- Born: 1899
- Died: c. 8 August 1918 (aged 19) Villers-Carbonnel, France
- Buried: Heath Cemetery, Harbonnières, France
- Allegiance: United Kingdom
- Branch: British Army Royal Air Force
- Service years: 1916–1918
- Rank: Captain
- Unit: Royal Fusiliers No. 54 Squadron RFC/RAF
- Conflicts: World War I
- Awards: Military Cross

= Michael Gonne =

British World War I flying ace (1899–1918)

Captain Michael Edward Gonne was a World War I flying ace credited with five aerial victories.

==Biography==
Gonne was the younger son of Henry and Grace Staveley Gonne, of Ringwood, Hampshire. He was educated at Westminster School, and then attended the Royal Military College, Sandhurst, as a cadet. On 27 October 1916 he was commissioned as a second lieutenant in the Royal Fusiliers. He was soon seconded to the Royal Flying Corps, being appointed a flying officer on 23 May 1917.

Gonne was assigned to No. 54 Squadron, and flew Sopwith Pup no. A6215 to victory on 25 September and 18 October 1917, destroying Albatros D.IIIs on both occasions. His third victory came on 5 January 1918, driving down an enemy aircraft 'out of control'. On 9 January Gonne was appointed a flight commander with the acting rank of captain. His fourth and fifth victories both came on 25 January, driving down an Albatros D.V, and sending a Rumpler C down in flames. His final tally was three enemy aircraft destroyed, two driven down out of control. Gonne was awarded the Military Cross on 1 March, and promoted to lieutenant on 27 April.

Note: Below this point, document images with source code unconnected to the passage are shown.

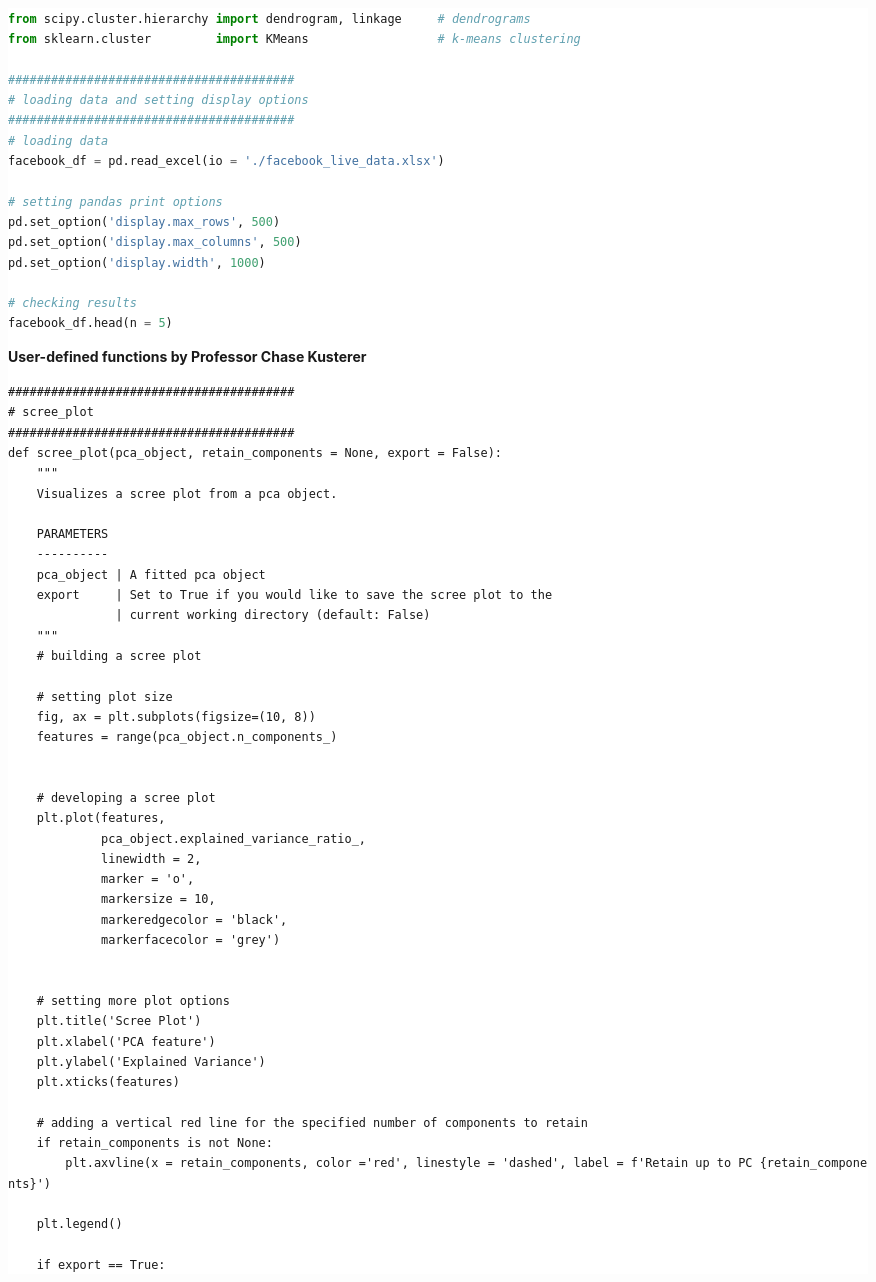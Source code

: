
 ```python
from scipy.cluster.hierarchy import dendrogram, linkage     # dendrograms
from sklearn.cluster         import KMeans                  # k-means clustering

########################################
# loading data and setting display options
########################################
# loading data
facebook_df = pd.read_excel(io = './facebook_live_data.xlsx')

# setting pandas print options
pd.set_option('display.max_rows', 500)
pd.set_option('display.max_columns', 500)
pd.set_option('display.width', 1000)

# checking results
facebook_df.head(n = 5)
```
<b> User-defined functions by Professor Chase Kusterer </b><br>
```
########################################
# scree_plot
########################################
def scree_plot(pca_object, retain_components = None, export = False):
    """
    Visualizes a scree plot from a pca object.
    
    PARAMETERS
    ----------
    pca_object | A fitted pca object
    export     | Set to True if you would like to save the scree plot to the
               | current working directory (default: False)
    """
    # building a scree plot

    # setting plot size
    fig, ax = plt.subplots(figsize=(10, 8))
    features = range(pca_object.n_components_)


    # developing a scree plot
    plt.plot(features,
             pca_object.explained_variance_ratio_,
             linewidth = 2,
             marker = 'o',
             markersize = 10,
             markeredgecolor = 'black',
             markerfacecolor = 'grey')


    # setting more plot options
    plt.title('Scree Plot')
    plt.xlabel('PCA feature')
    plt.ylabel('Explained Variance')
    plt.xticks(features)
    
    # adding a vertical red line for the specified number of components to retain
    if retain_components is not None:
        plt.axvline(x = retain_components, color ='red', linestyle = 'dashed', label = f'Retain up to PC {retain_components}')

    plt.legend()

    if export == True:
```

After some months on home service, he returned to France at his own request to take part in the Allied offensive. Gonne was reported as missing on 8 August 1918; having last been seen flying over the Somme River at Brie, some 15 miles behind the German front lines. In The Times of 12 December 1918 it was reported that he had died in a German field hospital at Villers-Carbonnel. He is buried in Heath Cemetery in Harbonnières, France.

==Honours and awards==
- Military Cross
Second Lieutenant (Temporary Captain) Michael Edward Gonne, Royal Fusiliers and Royal Flying Corps.
For conspicuous gallantry and devotion to duty. He is a daring and skilful leader of patrols, and has led his flight throughout a large amount of fighting, often against superior numbers, far over the enemy's lines. He has destroyed five enemy machines.